What sets this volume apart is its attention to the prophet’s original text. The commentary is descriptive rather than speculative, philological rather than theological. With unusual care, the authors—two of the world’s leading Bible scholars—examine the features of Micah’s biblical Hebrew and prophetic discourse. They discover the use of a special kind of language, which, in its poetic composition, differs significantly from the language of classical Hebrew prose.
At the zenith of their careers, masters of all relevant disciplines, Andersen and Freedman are the perfect duo to unlock the words of this challenging prophet.
Logos Bible Software gives you the tools you need to use this volume effectively and efficiently. With your digital library, you can search for verses, find Scripture references and citations instantly, and perform word studies. Along with your English translations, all Scripture passages are linked to Greek and Hebrew texts. What’s more, hovering over a Scripture reference will instantly display your verse! The advanced tools in your digital library free you to dig deeper into one of the most important contributions to biblical scholarship in the past century!

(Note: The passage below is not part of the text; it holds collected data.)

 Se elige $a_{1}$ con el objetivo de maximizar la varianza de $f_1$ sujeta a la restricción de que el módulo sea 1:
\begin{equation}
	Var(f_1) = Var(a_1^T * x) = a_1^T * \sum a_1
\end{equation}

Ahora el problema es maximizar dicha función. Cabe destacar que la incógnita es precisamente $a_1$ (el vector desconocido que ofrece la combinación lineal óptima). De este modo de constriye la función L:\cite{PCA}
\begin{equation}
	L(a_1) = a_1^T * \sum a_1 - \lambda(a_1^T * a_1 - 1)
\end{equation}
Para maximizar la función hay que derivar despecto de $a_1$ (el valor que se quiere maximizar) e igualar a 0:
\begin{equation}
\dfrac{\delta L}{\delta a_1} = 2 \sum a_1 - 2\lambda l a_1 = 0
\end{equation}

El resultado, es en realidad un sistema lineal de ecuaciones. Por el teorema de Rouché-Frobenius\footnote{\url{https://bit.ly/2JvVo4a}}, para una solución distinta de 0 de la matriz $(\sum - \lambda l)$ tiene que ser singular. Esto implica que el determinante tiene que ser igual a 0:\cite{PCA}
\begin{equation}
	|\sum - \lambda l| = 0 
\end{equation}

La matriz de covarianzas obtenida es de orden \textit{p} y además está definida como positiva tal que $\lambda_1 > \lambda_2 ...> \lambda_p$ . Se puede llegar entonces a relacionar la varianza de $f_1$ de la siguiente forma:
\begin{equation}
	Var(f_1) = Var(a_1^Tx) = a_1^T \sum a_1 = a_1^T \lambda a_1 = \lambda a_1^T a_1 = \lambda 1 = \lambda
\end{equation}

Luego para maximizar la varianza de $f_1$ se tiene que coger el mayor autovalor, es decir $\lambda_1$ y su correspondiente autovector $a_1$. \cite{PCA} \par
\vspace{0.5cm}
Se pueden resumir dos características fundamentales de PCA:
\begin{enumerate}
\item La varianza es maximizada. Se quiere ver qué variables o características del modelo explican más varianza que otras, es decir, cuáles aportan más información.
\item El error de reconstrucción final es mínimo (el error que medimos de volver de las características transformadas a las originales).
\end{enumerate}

Francis I. Andersen taught the Bible in Australia, the United States, and around the world before retiring as professorial fellow in the department of classics and archaeology at the University of Melbourne, Australia. Out of his pioneering work on the poetics and metrics of biblical texts, he has produced over 70 scholarly articles and many books.
David Noel Freedman (1922–2008) received his PhD in Semitic languages and literature from Johns Hopkins University in 1948. Freedman was a distinguished author and prolific editor. His other works include a contribution to the Eerdmans Biblical Resources Series and The Bible in Its World.